To counteract this Wenger came up with a new twist – building a youth team that incorporated the best players in the world at their age, signed in a way that other clubs couldn’t match. By giving these players an early chance in the team (he argued) he would then become known as the manager who gives youth its chance – making the players more likely to come to Arsenal than go anywhere else.
The benefit of course is that we can attract these wonderful young players (Theo, Ramsey, to name but two). The downside is that they are still young, and so can make errors.
But there is an upside which most followers of the negative approach don’t recognise. It is this: young players are generally much better at changing their style and approach than older players. Take someone like Cesc – playing alongside a Gilberto or Denilson he plays in one way. Playing alongside Flamini, he does it differently.
Because fans generally like players who push forward and shoot, the Cesc next to Flamini is considered “good” while the most defensive Cesc next to Denilson is considered “negative” or “a restriction on his talent”. “He’s forced to play further back,” is the common complaint, forgetting that Denilson on the other hand is playing more forward than Flamini.

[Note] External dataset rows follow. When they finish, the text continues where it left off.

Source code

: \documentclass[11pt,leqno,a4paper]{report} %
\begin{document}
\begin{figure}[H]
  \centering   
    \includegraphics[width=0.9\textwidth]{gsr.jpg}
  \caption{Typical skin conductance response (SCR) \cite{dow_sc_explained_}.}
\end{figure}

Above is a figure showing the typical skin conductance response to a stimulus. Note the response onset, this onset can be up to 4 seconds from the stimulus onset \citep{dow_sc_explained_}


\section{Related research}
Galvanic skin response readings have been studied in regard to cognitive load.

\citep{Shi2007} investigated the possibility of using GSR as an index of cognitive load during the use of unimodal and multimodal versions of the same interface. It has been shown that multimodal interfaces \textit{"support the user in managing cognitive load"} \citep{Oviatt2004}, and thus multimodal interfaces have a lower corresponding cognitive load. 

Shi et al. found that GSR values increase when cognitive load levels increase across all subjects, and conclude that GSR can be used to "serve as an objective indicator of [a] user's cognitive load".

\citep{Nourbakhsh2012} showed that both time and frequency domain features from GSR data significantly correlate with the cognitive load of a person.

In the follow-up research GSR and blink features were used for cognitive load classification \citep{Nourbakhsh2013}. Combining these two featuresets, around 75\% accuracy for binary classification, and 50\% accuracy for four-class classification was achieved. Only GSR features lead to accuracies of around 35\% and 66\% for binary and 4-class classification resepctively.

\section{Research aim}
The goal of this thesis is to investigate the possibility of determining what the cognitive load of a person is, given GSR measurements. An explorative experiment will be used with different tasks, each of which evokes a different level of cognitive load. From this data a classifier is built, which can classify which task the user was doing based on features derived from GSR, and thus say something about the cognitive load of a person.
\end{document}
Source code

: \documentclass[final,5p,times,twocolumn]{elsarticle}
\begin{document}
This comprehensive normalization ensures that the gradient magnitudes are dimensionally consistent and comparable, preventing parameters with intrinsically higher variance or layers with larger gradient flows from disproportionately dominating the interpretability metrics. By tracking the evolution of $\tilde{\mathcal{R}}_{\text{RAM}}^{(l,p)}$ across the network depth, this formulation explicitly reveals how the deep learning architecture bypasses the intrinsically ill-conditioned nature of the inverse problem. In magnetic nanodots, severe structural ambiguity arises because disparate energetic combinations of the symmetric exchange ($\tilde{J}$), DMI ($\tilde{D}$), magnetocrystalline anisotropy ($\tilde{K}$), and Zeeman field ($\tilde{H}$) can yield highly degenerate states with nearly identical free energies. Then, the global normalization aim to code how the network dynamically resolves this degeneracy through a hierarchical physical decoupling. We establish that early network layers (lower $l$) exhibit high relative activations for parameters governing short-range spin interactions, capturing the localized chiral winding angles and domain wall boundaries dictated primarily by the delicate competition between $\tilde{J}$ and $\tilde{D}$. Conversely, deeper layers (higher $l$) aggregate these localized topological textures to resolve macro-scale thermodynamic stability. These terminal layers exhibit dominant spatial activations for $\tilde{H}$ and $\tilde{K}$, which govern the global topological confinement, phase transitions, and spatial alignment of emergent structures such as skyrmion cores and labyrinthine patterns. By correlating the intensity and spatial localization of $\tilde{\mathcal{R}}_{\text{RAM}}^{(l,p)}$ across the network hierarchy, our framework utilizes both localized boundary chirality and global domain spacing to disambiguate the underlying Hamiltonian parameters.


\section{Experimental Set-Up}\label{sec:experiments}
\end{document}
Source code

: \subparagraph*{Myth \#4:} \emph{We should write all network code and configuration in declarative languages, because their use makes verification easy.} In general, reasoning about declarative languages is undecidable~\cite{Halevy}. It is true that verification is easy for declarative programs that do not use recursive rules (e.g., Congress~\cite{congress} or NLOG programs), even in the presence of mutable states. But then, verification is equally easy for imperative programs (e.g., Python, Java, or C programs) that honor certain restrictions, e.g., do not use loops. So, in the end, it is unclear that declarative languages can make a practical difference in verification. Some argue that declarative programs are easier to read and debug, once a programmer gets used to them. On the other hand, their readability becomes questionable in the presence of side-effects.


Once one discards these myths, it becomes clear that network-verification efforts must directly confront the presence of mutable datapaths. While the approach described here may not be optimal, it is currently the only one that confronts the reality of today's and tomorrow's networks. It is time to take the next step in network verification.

But to me the argument in the end is about sustainability. The billionaire model (KGB Fulham, Sheik Yermoney Manchester, Aston “hold your head if you go down” Villa, West Iceland United), just like the “buy the club with its own money” approach that has been used at Manchester B and Liverpool I, cannot and will not be sustained. One instance: we still don’t know how Liverpool are going to refinance – and they have to do it this month, or the banks take over. West Ham are desparately looking for money and can’t find it anywhere.
Arsenal have none of these problems and yet many supporters refuse to believe that the likes of Manchester and Liverpool could fall apart. Perhaps it is just us old farts who believe it, because we saw Manchester Bankrupt and the tiny totts in the second division, and can remember Liverpool and KGB Fulham as nothingness clubs.
The uniqueness of Arsenal is that it keeps reforming itself and coming back for more. My father went to Highbury and watched one of the greatest teams in the world in the 1930s. I have done the same since Wenger arrived.
Sustainability – which means at the moment the youth policy and waiting for success – means that Arsenal will be around, at the top, for the rest of my life. I doubt that this will be true of Manchester United, Manchester City, Liverpool, West Ham United, Chelsea or Aston Villa.